In the shaking, pieces of my heart that still claim ‘orphaned’ are being uncovered by a patient Father’s unending grace. Although it’s good to abandon false philosophies uncovered by truth, it does hurt to be shaken. Still, the pain has purpose-
“This phrase, ‘Yet once more’ indicates the removal of all things that are shaken- that is, things that have been made- in order that the things that cannot be shaken may remain. Therefore let us be grateful for receiving a kingdom that cannot be shaken, and thus let us offer to God acceptable worship, with reverence and awe, for our God is a consuming fire.” -Hebrews 12:26-28
It seems there are parts of us that are divine- a kingdom DNA all our own, an identity given by the Maker of Heaven. Then there are parts of us that are man-made, a tapestry of false philosophy and an orphaned heart.
The kingdom inside of us cannot be shaken.

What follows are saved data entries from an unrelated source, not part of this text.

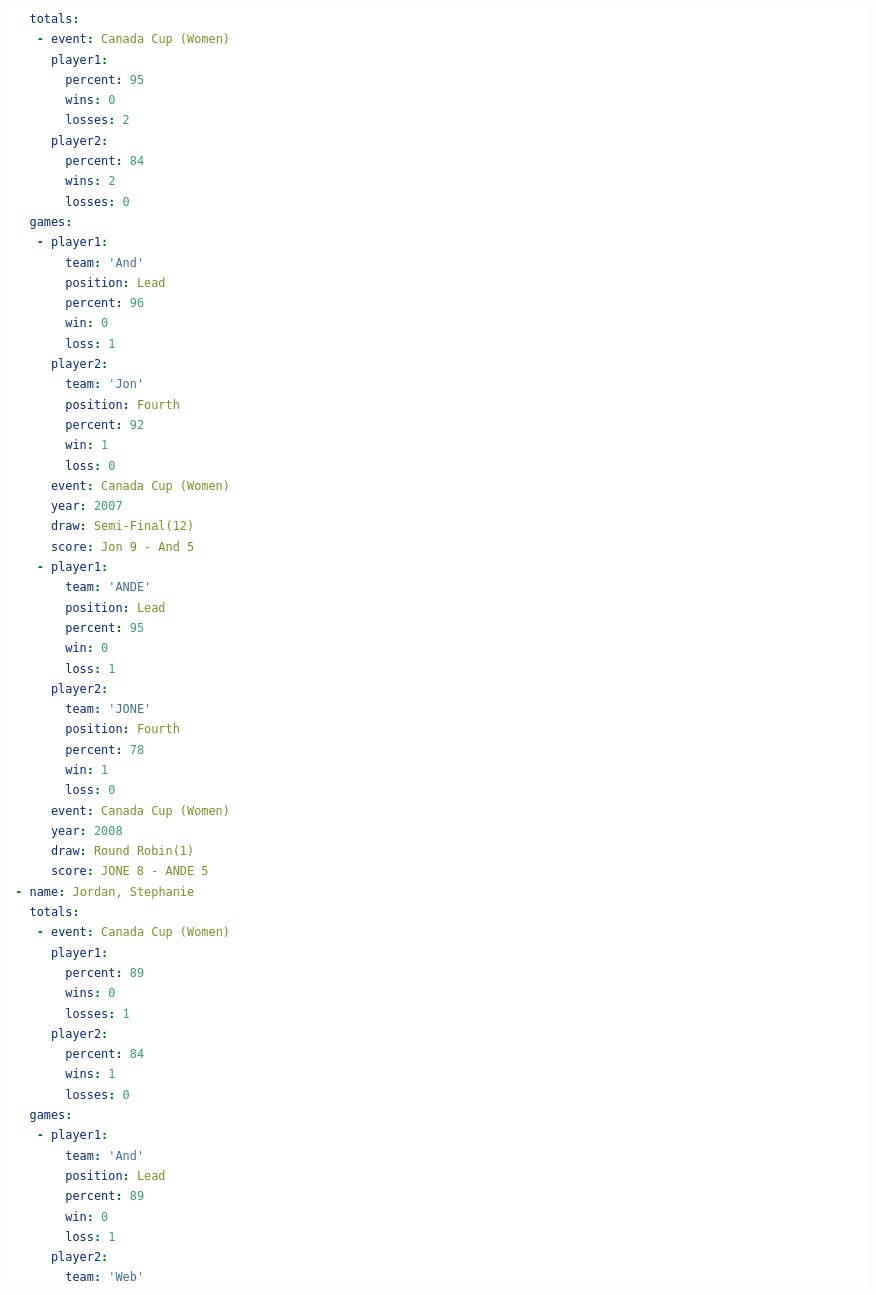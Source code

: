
 ```yaml
   totals:
    - event: Canada Cup (Women)
      player1:
        percent: 95
        wins: 0
        losses: 2
      player2:
        percent: 84
        wins: 2
        losses: 0
   games:
    - player1:
        team: 'And'
        position: Lead
        percent: 96
        win: 0
        loss: 1
      player2:
        team: 'Jon'
        position: Fourth
        percent: 92
        win: 1
        loss: 0
      event: Canada Cup (Women)
      year: 2007
      draw: Semi-Final(12)
      score: Jon 9 - And 5
    - player1:
        team: 'ANDE'
        position: Lead
        percent: 95
        win: 0
        loss: 1
      player2:
        team: 'JONE'
        position: Fourth
        percent: 78
        win: 1
        loss: 0
      event: Canada Cup (Women)
      year: 2008
      draw: Round Robin(1)
      score: JONE 8 - ANDE 5
 - name: Jordan, Stephanie
   totals:
    - event: Canada Cup (Women)
      player1:
        percent: 89
        wins: 0
        losses: 1
      player2:
        percent: 84
        wins: 1
        losses: 0
   games:
    - player1:
        team: 'And'
        position: Lead
        percent: 89
        win: 0
        loss: 1
      player2:
        team: 'Web'
```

The growing pain of young adulthood is the shaking of all else that can.
On New Years Eve, the 40 other young adults I’m living with had the space to declare who they’re going to be this year. Gathered in a circle, we took turns standing up to proclaim over ourselves what we we’re going to choose. It is painful to be in this process of growing into who you’ll become, to be figuring out early adulthood. Still, it is the most empowering to know that the answers to the questions of who you are and what you’re meant to do will define what the world looks like after you’re out in it.
This is my declaration: I declare that I am a sister. My voice will not only minister to the hearts of daughters but of sons also, and my story is a platform for both men and women to find healing and reconciliation in the name of Christ Jesus.
Let the year of twenty become a foundation for a decade of confidence and capability, Amen.